Curvature-driven adsorption of cationic nanoparticles to phase boundaries in multicomponent lipid bilayers.


Department of Chemical and Biological Engineering, University of Wisconsin-Madison, 1415 Engineering Drive, Madison, WI, USA. [Email]


Understanding the interactions between surface-functionalized gold nanoparticles (NPs) and lipid bilayers is necessary to guide the design of NPs for biomedical applications. Recent experiments found that cationic NPs adsorb more strongly to phase-separated multicomponent lipid bilayers than single-component liquid-disordered bilayers, suggesting that phase separation affects NP-bilayer interactions. In this work, we use coarse-grained molecular dynamics simulations to investigate the effect of lipid phase behavior on the adsorption of small cationic NPs. We first determined the free energy change for adsorbing a NP to one-phase liquid-disordered and one-phase liquid-ordered bilayers. The simulations indicate that NP adsorption depends on a competition between favorable NP-lipid interactions and the unfavorable curvature deformation of the bilayer, resulting in stronger interactions with the liquid-disordered bilayer due to its lower bending modulus.
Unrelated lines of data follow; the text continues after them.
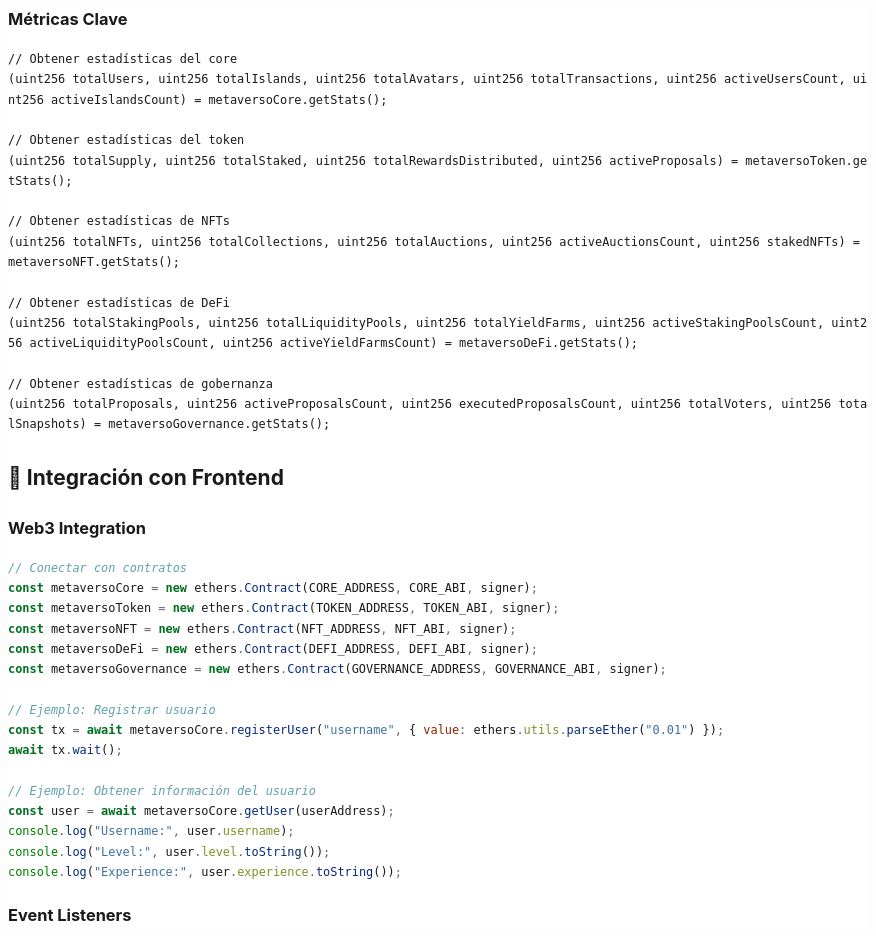 
### Métricas Clave

```solidity
// Obtener estadísticas del core
(uint256 totalUsers, uint256 totalIslands, uint256 totalAvatars, uint256 totalTransactions, uint256 activeUsersCount, uint256 activeIslandsCount) = metaversoCore.getStats();

// Obtener estadísticas del token
(uint256 totalSupply, uint256 totalStaked, uint256 totalRewardsDistributed, uint256 activeProposals) = metaversoToken.getStats();

// Obtener estadísticas de NFTs
(uint256 totalNFTs, uint256 totalCollections, uint256 totalAuctions, uint256 activeAuctionsCount, uint256 stakedNFTs) = metaversoNFT.getStats();

// Obtener estadísticas de DeFi
(uint256 totalStakingPools, uint256 totalLiquidityPools, uint256 totalYieldFarms, uint256 activeStakingPoolsCount, uint256 activeLiquidityPoolsCount, uint256 activeYieldFarmsCount) = metaversoDeFi.getStats();

// Obtener estadísticas de gobernanza
(uint256 totalProposals, uint256 activeProposalsCount, uint256 executedProposalsCount, uint256 totalVoters, uint256 totalSnapshots) = metaversoGovernance.getStats();
```

## 🔄 Integración con Frontend

### Web3 Integration

```javascript
// Conectar con contratos
const metaversoCore = new ethers.Contract(CORE_ADDRESS, CORE_ABI, signer);
const metaversoToken = new ethers.Contract(TOKEN_ADDRESS, TOKEN_ABI, signer);
const metaversoNFT = new ethers.Contract(NFT_ADDRESS, NFT_ABI, signer);
const metaversoDeFi = new ethers.Contract(DEFI_ADDRESS, DEFI_ABI, signer);
const metaversoGovernance = new ethers.Contract(GOVERNANCE_ADDRESS, GOVERNANCE_ABI, signer);

// Ejemplo: Registrar usuario
const tx = await metaversoCore.registerUser("username", { value: ethers.utils.parseEther("0.01") });
await tx.wait();

// Ejemplo: Obtener información del usuario
const user = await metaversoCore.getUser(userAddress);
console.log("Username:", user.username);
console.log("Level:", user.level.toString());
console.log("Experience:", user.experience.toString());
```

### Event Listeners
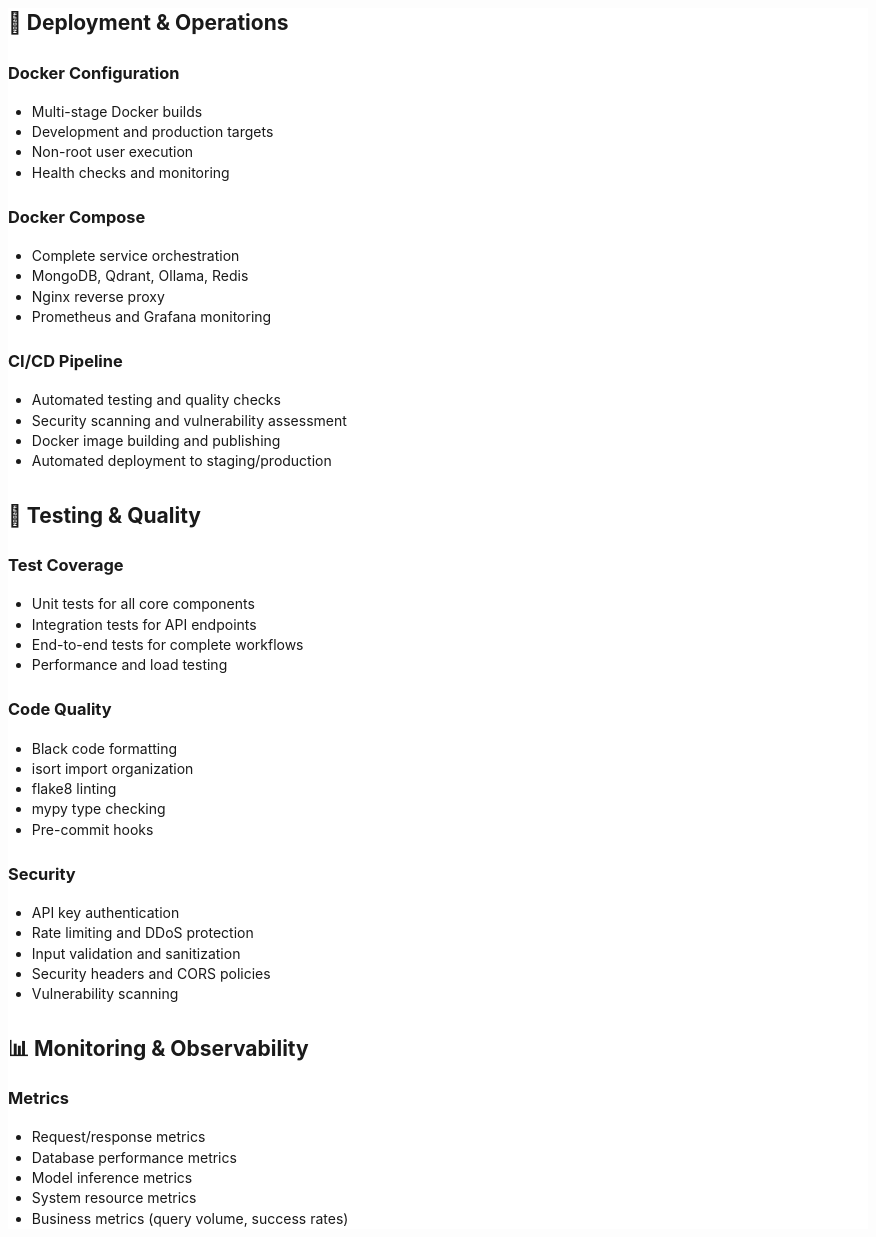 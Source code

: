 ## 🚀 Deployment & Operations

### Docker Configuration
- Multi-stage Docker builds
- Development and production targets
- Non-root user execution
- Health checks and monitoring

### Docker Compose
- Complete service orchestration
- MongoDB, Qdrant, Ollama, Redis
- Nginx reverse proxy
- Prometheus and Grafana monitoring

### CI/CD Pipeline
- Automated testing and quality checks
- Security scanning and vulnerability assessment
- Docker image building and publishing
- Automated deployment to staging/production

## 🧪 Testing & Quality

### Test Coverage
- Unit tests for all core components
- Integration tests for API endpoints
- End-to-end tests for complete workflows
- Performance and load testing

### Code Quality
- Black code formatting
- isort import organization
- flake8 linting
- mypy type checking
- Pre-commit hooks

### Security
- API key authentication
- Rate limiting and DDoS protection
- Input validation and sanitization
- Security headers and CORS policies
- Vulnerability scanning

## 📊 Monitoring & Observability

### Metrics
- Request/response metrics
- Database performance metrics
- Model inference metrics
- System resource metrics
- Business metrics (query volume, success rates)
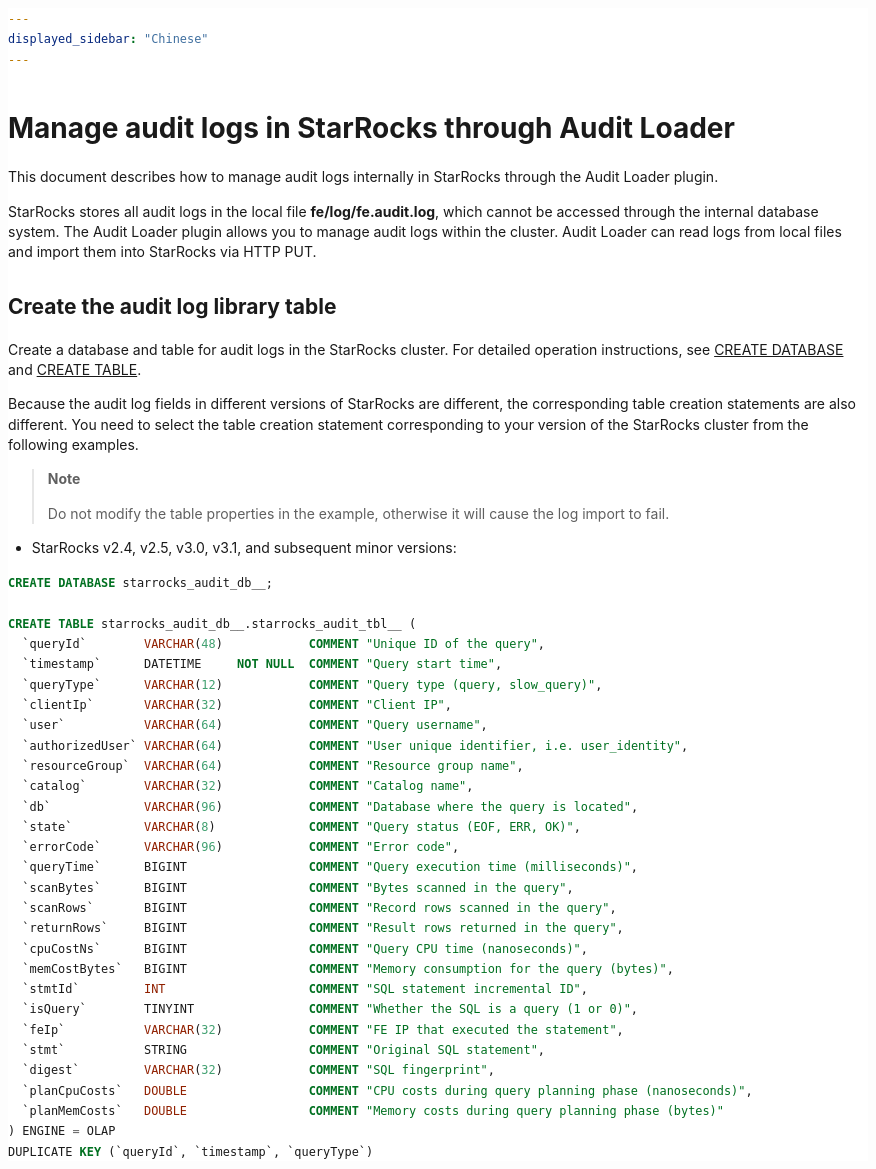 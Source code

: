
 ```yaml
---
displayed_sidebar: "Chinese"
---
```


# Manage audit logs in StarRocks through Audit Loader

This document describes how to manage audit logs internally in StarRocks through the Audit Loader plugin.

StarRocks stores all audit logs in the local file **fe/log/fe.audit.log**, which cannot be accessed through the internal database system. The Audit Loader plugin allows you to manage audit logs within the cluster. Audit Loader can read logs from local files and import them into StarRocks via HTTP PUT.

## Create the audit log library table

Create a database and table for audit logs in the StarRocks cluster. For detailed operation instructions, see [CREATE DATABASE](../sql-reference/sql-statements/data-definition/CREATE_DATABASE.md) and [CREATE TABLE](../sql-reference/sql-statements/data-definition/CREATE_TABLE.md).

Because the audit log fields in different versions of StarRocks are different, the corresponding table creation statements are also different. You need to select the table creation statement corresponding to your version of the StarRocks cluster from the following examples.

> **Note**
>
> Do not modify the table properties in the example, otherwise it will cause the log import to fail.

- StarRocks v2.4, v2.5, v3.0, v3.1, and subsequent minor versions:

```SQL
CREATE DATABASE starrocks_audit_db__;

CREATE TABLE starrocks_audit_db__.starrocks_audit_tbl__ (
  `queryId`        VARCHAR(48)            COMMENT "Unique ID of the query",
  `timestamp`      DATETIME     NOT NULL  COMMENT "Query start time",
  `queryType`      VARCHAR(12)            COMMENT "Query type (query, slow_query)",
  `clientIp`       VARCHAR(32)            COMMENT "Client IP",
  `user`           VARCHAR(64)            COMMENT "Query username",
  `authorizedUser` VARCHAR(64)            COMMENT "User unique identifier, i.e. user_identity",
  `resourceGroup`  VARCHAR(64)            COMMENT "Resource group name",
  `catalog`        VARCHAR(32)            COMMENT "Catalog name",
  `db`             VARCHAR(96)            COMMENT "Database where the query is located",
  `state`          VARCHAR(8)             COMMENT "Query status (EOF, ERR, OK)",
  `errorCode`      VARCHAR(96)            COMMENT "Error code",
  `queryTime`      BIGINT                 COMMENT "Query execution time (milliseconds)",
  `scanBytes`      BIGINT                 COMMENT "Bytes scanned in the query",
  `scanRows`       BIGINT                 COMMENT "Record rows scanned in the query",
  `returnRows`     BIGINT                 COMMENT "Result rows returned in the query",
  `cpuCostNs`      BIGINT                 COMMENT "Query CPU time (nanoseconds)",
  `memCostBytes`   BIGINT                 COMMENT "Memory consumption for the query (bytes)",
  `stmtId`         INT                    COMMENT "SQL statement incremental ID",
  `isQuery`        TINYINT                COMMENT "Whether the SQL is a query (1 or 0)",
  `feIp`           VARCHAR(32)            COMMENT "FE IP that executed the statement",
  `stmt`           STRING                 COMMENT "Original SQL statement",
  `digest`         VARCHAR(32)            COMMENT "SQL fingerprint",
  `planCpuCosts`   DOUBLE                 COMMENT "CPU costs during query planning phase (nanoseconds)",
  `planMemCosts`   DOUBLE                 COMMENT "Memory costs during query planning phase (bytes)"
) ENGINE = OLAP
DUPLICATE KEY (`queryId`, `timestamp`, `queryType`)
```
We then measured the free energy change associated with moving a NP across the surface of a phase-separated bilayer and identified a free energy minimum at the phase boundary. The free energy minimum is attributed to the thickness gradient between the two phases that enables favorable NP-lipid interactions without necessitating large curvature deformations. The simulation results thus indicate that the intrinsic curvature present at phase boundaries drives preferential interactions with surface-adsorbed NPs, providing new insight into the forces that drive NP behavior at multicomponent, phase-separated lipid bilayers.